**Information provided**
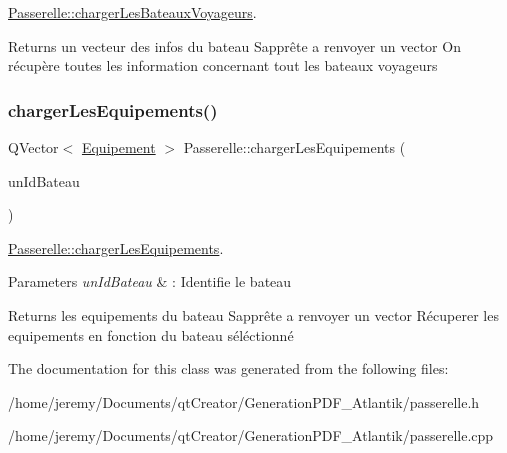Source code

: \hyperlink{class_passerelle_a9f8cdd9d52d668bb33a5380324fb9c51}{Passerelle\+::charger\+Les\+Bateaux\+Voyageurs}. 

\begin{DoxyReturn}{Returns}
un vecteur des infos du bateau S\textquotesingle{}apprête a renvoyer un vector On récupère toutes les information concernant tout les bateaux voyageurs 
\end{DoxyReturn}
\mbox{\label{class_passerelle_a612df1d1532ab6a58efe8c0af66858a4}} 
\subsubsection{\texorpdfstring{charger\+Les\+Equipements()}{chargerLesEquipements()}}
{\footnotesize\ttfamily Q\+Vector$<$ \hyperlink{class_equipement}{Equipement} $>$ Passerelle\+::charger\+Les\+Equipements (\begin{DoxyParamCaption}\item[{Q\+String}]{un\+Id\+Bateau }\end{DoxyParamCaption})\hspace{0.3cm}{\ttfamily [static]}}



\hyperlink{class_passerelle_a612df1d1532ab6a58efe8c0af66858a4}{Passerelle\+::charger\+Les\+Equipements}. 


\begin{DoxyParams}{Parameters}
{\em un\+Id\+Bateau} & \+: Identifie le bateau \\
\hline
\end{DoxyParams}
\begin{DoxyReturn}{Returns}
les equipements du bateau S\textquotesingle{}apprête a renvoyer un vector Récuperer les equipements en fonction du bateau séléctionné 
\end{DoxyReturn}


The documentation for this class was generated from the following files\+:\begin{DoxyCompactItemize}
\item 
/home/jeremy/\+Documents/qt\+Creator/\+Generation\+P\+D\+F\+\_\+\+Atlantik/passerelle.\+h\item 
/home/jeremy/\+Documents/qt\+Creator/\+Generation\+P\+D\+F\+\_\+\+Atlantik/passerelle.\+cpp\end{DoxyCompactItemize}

**Directions**
Once the pictures are removed, write out all of the entries above exactly.

**Completed exercise**
Source code

: \hyperlink{class_passerelle_a9f8cdd9d52d668bb33a5380324fb9c51}{Passerelle\+::charger\+Les\+Bateaux\+Voyageurs}. 

\begin{DoxyReturn}{Returns}
un vecteur des infos du bateau S\textquotesingle{}apprête a renvoyer un vector On récupère toutes les information concernant tout les bateaux voyageurs 
\end{DoxyReturn}
\mbox{\label{class_passerelle_a612df1d1532ab6a58efe8c0af66858a4}} 
\subsubsection{\texorpdfstring{charger\+Les\+Equipements()}{chargerLesEquipements()}}
{\footnotesize\ttfamily Q\+Vector$<$ \hyperlink{class_equipement}{Equipement} $>$ Passerelle\+::charger\+Les\+Equipements (\begin{DoxyParamCaption}\item[{Q\+String}]{un\+Id\+Bateau }\end{DoxyParamCaption})\hspace{0.3cm}{\ttfamily [static]}}



\hyperlink{class_passerelle_a612df1d1532ab6a58efe8c0af66858a4}{Passerelle\+::charger\+Les\+Equipements}. 


\begin{DoxyParams}{Parameters}
{\em un\+Id\+Bateau} & \+: Identifie le bateau \\
\hline
\end{DoxyParams}
\begin{DoxyReturn}{Returns}
les equipements du bateau S\textquotesingle{}apprête a renvoyer un vector Récuperer les equipements en fonction du bateau séléctionné 
\end{DoxyReturn}


The documentation for this class was generated from the following files\+:\begin{DoxyCompactItemize}
\item 
/home/jeremy/\+Documents/qt\+Creator/\+Generation\+P\+D\+F\+\_\+\+Atlantik/passerelle.\+h\item 
/home/jeremy/\+Documents/qt\+Creator/\+Generation\+P\+D\+F\+\_\+\+Atlantik/passerelle.\+cpp\end{DoxyCompactItemize}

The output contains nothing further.